### RECORDS SHOWN ###

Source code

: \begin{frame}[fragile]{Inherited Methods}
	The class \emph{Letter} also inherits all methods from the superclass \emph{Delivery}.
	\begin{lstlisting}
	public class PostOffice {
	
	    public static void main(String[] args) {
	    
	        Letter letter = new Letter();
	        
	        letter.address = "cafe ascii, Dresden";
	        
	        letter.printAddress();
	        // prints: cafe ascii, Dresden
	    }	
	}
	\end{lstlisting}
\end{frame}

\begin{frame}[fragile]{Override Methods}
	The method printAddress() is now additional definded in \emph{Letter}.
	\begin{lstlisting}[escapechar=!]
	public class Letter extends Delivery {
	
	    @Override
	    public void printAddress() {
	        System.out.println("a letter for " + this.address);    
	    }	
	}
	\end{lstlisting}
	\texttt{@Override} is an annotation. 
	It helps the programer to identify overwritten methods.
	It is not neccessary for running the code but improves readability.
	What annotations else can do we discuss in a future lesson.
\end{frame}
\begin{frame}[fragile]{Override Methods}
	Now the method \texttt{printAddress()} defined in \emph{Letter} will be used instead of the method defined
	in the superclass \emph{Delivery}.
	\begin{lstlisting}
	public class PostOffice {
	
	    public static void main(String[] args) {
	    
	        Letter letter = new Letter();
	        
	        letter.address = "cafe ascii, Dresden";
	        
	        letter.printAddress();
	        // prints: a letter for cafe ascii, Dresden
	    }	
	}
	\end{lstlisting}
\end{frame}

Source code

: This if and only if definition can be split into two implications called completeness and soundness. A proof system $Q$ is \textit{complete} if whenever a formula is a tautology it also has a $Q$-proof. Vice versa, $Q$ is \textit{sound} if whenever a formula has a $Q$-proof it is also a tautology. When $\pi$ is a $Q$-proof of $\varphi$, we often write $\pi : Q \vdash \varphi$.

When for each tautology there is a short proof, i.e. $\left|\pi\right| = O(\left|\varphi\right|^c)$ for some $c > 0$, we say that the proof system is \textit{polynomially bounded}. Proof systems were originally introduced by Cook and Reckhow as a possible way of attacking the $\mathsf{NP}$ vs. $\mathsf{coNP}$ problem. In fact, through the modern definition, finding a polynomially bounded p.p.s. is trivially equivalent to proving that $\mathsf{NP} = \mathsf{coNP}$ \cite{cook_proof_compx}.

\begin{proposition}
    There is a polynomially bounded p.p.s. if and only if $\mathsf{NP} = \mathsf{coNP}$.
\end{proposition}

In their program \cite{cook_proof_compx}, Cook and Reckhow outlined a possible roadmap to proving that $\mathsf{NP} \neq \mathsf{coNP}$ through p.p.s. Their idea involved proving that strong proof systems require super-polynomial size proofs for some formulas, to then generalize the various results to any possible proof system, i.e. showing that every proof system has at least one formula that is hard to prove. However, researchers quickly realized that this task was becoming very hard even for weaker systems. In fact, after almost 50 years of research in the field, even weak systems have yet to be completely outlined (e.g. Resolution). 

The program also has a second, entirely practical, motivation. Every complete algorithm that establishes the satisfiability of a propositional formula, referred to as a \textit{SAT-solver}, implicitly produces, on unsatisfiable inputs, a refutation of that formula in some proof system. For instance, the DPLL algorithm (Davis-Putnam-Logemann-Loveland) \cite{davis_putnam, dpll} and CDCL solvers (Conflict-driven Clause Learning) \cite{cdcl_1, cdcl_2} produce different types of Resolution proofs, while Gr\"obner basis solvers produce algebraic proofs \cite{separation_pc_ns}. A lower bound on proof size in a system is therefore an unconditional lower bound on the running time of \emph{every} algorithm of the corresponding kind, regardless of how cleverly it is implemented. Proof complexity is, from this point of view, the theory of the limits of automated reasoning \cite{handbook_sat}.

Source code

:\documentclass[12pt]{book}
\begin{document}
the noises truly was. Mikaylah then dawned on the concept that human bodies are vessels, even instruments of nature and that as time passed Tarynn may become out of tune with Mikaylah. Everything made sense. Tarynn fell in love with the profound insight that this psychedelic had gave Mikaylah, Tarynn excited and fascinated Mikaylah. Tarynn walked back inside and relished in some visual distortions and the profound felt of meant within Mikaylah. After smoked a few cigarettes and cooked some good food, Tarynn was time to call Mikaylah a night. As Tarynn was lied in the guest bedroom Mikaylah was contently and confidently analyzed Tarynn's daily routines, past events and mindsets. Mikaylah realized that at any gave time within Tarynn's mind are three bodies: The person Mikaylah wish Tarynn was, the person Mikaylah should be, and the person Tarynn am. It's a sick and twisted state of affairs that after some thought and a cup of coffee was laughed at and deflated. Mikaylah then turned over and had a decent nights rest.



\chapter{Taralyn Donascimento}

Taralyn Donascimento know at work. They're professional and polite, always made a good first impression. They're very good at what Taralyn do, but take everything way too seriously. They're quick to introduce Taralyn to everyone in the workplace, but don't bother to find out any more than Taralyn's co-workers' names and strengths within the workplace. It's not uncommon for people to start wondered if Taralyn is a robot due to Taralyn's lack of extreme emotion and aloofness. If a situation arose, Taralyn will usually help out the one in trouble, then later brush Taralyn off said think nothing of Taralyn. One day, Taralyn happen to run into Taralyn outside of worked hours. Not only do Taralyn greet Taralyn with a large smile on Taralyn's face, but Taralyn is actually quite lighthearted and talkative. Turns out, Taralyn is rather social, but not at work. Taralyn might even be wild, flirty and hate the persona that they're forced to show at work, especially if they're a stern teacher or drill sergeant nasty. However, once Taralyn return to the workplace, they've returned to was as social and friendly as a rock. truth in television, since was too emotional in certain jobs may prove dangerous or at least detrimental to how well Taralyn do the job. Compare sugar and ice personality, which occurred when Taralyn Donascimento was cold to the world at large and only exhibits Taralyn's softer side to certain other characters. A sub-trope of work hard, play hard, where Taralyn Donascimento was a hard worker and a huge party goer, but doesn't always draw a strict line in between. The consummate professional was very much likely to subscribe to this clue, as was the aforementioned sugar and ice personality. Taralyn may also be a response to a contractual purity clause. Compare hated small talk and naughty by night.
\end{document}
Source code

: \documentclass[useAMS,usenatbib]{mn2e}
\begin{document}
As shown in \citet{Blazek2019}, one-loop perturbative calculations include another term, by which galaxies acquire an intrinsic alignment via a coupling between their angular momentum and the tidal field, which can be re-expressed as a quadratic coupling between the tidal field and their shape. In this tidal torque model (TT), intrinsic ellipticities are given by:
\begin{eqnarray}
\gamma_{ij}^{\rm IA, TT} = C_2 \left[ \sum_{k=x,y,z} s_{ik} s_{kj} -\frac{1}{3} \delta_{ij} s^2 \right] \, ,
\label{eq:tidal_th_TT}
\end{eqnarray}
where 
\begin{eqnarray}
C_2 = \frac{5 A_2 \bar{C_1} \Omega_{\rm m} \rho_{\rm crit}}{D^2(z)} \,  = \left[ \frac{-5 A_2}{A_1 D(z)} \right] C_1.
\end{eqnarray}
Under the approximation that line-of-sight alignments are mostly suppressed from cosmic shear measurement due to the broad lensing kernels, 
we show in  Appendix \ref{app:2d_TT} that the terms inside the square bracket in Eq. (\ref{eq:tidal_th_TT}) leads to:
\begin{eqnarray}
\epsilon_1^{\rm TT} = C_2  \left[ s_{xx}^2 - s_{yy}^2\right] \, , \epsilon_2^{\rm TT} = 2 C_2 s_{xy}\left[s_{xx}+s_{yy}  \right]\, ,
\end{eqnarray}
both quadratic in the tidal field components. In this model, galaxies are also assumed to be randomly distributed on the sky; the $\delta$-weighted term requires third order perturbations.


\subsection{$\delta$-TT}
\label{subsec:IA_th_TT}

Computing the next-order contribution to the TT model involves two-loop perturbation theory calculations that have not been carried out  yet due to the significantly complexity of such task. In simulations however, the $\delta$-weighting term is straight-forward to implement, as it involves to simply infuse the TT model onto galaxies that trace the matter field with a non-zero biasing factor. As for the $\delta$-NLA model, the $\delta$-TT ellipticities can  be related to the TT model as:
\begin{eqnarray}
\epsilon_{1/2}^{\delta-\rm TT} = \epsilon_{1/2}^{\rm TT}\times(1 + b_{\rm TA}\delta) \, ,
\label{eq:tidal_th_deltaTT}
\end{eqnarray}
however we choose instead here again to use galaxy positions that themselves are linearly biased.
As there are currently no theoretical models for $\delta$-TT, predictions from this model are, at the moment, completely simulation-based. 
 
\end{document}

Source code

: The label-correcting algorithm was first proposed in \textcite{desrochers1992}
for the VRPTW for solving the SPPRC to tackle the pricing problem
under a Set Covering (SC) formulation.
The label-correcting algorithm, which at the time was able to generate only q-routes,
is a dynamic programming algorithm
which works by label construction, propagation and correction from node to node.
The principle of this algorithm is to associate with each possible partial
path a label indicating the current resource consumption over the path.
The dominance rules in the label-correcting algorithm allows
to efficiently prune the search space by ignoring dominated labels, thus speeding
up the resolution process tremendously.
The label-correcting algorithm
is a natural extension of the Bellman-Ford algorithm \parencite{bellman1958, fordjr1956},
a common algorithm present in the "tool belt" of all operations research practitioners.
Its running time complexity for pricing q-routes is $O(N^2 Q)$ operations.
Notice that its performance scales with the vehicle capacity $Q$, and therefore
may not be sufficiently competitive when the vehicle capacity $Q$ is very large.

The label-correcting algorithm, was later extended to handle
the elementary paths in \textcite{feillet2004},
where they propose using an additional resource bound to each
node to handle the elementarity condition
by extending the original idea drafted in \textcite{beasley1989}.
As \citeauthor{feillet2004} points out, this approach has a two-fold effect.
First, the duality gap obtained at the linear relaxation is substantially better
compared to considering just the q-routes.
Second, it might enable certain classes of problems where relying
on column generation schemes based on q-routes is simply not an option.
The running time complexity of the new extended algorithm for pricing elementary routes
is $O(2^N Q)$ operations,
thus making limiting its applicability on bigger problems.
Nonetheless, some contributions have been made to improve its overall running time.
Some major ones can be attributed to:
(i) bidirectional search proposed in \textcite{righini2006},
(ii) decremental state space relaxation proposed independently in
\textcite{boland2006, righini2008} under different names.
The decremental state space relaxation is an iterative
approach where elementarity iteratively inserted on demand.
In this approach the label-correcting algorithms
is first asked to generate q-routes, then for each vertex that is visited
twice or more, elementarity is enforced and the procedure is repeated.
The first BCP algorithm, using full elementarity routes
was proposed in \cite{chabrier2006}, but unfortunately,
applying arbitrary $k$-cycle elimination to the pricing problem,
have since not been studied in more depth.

###

The response must contain each line above that holds the string "simply".

Computing the next-order contribution to the TT model involves two-loop perturbation theory calculations that have not been carried out  yet due to the significantly complexity of such task. In simulations however, the $\delta$-weighting term is straight-forward to implement, as it involves to simply infuse the TT model onto galaxies that trace the matter field with a non-zero biasing factor. As for the $\delta$-NLA model, the $\delta$-TT ellipticities can  be related to the TT model as:
on column generation schemes based on q-routes is simply not an option.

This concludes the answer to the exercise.